**Supplied information:**
-=-=-
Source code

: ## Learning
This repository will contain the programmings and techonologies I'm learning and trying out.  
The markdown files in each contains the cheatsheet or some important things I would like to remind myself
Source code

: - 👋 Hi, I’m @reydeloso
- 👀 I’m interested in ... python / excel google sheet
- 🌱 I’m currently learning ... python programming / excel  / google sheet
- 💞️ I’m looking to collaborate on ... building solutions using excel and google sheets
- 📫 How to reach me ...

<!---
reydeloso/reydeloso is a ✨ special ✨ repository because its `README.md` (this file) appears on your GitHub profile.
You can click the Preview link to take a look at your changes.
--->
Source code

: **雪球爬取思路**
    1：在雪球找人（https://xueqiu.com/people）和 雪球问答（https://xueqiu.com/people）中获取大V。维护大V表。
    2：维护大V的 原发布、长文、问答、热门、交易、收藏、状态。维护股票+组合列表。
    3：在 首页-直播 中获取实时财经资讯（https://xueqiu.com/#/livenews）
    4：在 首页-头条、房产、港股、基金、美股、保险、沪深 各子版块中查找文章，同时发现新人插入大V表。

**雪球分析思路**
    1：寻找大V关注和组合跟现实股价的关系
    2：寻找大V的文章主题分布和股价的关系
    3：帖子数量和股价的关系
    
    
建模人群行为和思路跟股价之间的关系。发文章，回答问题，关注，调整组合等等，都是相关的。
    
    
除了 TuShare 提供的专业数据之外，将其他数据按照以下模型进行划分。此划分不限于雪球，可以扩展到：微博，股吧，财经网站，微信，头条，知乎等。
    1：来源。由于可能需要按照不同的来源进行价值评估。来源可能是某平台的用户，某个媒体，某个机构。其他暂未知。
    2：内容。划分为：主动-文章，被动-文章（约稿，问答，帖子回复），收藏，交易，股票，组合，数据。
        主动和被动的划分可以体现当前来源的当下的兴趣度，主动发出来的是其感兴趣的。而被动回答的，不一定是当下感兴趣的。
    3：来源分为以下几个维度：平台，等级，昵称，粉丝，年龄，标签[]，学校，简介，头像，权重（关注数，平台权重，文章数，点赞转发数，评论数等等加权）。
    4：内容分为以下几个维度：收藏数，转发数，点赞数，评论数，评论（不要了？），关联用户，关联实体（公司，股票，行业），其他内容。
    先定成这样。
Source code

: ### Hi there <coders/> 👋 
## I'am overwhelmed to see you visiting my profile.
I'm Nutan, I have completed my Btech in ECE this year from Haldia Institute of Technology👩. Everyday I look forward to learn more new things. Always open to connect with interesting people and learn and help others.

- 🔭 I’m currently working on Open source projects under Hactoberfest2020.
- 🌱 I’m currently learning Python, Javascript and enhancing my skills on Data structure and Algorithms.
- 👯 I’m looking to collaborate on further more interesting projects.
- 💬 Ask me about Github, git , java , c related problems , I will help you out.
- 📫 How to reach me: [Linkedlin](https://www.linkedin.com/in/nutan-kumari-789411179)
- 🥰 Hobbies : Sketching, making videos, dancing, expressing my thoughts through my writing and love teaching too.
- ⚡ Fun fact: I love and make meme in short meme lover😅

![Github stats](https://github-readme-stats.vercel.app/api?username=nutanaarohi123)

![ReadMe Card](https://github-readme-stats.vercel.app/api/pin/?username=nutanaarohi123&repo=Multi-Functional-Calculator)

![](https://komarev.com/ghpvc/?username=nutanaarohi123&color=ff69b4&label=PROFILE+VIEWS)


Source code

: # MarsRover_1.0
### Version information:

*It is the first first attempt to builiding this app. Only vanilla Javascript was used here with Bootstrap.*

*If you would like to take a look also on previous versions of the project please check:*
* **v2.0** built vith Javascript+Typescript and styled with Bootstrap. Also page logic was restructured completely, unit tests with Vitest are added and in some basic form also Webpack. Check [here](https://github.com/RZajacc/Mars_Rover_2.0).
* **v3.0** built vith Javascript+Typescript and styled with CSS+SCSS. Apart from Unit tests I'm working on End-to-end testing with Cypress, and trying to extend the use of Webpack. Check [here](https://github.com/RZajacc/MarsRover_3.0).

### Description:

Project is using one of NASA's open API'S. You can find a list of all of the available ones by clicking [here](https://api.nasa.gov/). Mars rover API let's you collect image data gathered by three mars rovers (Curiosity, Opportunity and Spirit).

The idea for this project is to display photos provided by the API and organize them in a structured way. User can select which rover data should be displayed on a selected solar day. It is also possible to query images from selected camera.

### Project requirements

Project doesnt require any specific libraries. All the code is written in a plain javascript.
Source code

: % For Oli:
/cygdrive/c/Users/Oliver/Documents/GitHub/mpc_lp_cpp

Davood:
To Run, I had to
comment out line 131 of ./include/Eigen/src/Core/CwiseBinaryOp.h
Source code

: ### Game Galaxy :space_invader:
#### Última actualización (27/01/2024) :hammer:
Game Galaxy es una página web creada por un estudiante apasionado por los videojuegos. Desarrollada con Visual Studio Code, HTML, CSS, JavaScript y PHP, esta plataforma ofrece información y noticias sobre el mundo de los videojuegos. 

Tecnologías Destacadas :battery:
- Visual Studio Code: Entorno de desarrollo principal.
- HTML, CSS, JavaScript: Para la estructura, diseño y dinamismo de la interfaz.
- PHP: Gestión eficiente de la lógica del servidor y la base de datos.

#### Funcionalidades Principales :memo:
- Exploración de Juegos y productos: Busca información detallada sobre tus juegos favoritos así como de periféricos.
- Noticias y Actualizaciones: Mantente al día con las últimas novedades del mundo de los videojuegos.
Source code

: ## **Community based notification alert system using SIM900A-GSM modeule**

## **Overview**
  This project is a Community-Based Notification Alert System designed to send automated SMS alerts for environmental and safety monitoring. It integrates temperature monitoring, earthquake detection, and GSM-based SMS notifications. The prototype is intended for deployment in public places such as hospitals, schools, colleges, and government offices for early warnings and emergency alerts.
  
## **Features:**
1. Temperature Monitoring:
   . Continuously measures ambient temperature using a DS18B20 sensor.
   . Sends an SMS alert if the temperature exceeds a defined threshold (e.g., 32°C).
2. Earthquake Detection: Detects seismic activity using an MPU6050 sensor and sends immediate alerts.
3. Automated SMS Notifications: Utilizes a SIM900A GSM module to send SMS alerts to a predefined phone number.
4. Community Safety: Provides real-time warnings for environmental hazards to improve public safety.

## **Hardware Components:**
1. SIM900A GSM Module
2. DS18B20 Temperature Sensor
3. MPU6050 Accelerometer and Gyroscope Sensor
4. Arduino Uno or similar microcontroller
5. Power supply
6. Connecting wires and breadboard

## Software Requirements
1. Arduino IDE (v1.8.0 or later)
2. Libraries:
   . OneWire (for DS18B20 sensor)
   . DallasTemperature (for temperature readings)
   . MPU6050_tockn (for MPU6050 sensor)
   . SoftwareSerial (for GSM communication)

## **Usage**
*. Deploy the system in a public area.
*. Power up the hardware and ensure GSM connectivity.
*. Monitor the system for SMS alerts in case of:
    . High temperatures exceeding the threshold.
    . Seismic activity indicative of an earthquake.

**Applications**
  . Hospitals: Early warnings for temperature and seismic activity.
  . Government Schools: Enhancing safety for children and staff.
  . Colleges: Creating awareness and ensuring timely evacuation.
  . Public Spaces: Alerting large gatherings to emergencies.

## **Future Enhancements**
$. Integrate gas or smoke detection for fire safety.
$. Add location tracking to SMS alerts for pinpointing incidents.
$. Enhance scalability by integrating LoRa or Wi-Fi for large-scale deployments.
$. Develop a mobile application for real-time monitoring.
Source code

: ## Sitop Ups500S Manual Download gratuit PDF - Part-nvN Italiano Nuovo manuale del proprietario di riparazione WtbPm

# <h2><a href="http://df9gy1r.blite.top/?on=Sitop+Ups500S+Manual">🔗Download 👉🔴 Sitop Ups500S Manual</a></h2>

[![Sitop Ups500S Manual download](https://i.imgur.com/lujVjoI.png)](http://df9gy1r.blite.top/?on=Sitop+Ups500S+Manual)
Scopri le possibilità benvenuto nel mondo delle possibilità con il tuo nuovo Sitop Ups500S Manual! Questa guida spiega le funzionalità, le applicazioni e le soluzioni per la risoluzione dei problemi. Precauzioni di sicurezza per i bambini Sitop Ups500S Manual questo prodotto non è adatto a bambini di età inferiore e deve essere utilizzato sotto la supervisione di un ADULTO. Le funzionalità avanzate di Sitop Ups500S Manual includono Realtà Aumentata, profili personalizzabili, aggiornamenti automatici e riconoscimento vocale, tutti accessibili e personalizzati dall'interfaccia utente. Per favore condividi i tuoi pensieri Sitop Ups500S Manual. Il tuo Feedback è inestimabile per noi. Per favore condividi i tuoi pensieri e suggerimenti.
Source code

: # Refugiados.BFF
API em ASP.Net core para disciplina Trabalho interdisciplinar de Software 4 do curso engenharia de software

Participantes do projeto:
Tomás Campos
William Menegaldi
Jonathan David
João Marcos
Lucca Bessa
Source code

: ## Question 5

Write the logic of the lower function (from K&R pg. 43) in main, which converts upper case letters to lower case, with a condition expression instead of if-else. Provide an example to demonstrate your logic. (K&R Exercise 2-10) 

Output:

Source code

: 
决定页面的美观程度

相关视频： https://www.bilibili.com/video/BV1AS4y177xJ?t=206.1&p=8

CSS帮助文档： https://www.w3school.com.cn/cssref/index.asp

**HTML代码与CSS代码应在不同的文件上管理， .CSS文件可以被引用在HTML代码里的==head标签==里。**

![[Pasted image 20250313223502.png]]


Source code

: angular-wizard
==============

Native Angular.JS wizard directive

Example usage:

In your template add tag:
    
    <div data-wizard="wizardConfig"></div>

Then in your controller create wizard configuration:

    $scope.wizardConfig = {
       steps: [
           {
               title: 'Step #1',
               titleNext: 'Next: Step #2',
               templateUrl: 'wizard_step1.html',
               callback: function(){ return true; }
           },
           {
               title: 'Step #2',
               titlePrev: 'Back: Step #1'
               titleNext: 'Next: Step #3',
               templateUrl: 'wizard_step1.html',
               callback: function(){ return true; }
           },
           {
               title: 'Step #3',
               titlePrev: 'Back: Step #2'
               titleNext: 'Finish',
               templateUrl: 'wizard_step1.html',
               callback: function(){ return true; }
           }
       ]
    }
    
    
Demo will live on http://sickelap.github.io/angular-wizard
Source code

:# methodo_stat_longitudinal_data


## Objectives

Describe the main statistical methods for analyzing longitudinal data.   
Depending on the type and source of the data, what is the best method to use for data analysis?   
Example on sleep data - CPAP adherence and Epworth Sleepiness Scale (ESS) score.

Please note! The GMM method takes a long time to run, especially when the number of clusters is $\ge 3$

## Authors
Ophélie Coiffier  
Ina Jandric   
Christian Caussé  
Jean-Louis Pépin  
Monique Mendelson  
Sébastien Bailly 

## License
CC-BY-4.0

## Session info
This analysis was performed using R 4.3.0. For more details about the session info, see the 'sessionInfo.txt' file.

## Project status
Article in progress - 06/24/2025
-=-=-
**Task to complete:** An exact copy of the lines above, from the one containing "4：内容分为以下几个维度：收" through the one containing "- 💬 Ask me about", is the whole of the answer.

**Your solution:**
    4：内容分为以下几个维度：收藏数，转发数，点赞数，评论数，评论（不要了？），关联用户，关联实体（公司，股票，行业），其他内容。
    先定成这样。
Source code

: ### Hi there <coders/> 👋 
## I'am overwhelmed to see you visiting my profile.
I'm Nutan, I have completed my Btech in ECE this year from Haldia Institute of Technology👩. Everyday I look forward to learn more new things. Always open to connect with interesting people and learn and help others.

- 🔭 I’m currently working on Open source projects under Hactoberfest2020.
- 🌱 I’m currently learning Python, Javascript and enhancing my skills on Data structure and Algorithms.
- 👯 I’m looking to collaborate on further more interesting projects.
- 💬 Ask me about Github, git , java , c related problems , I will help you out.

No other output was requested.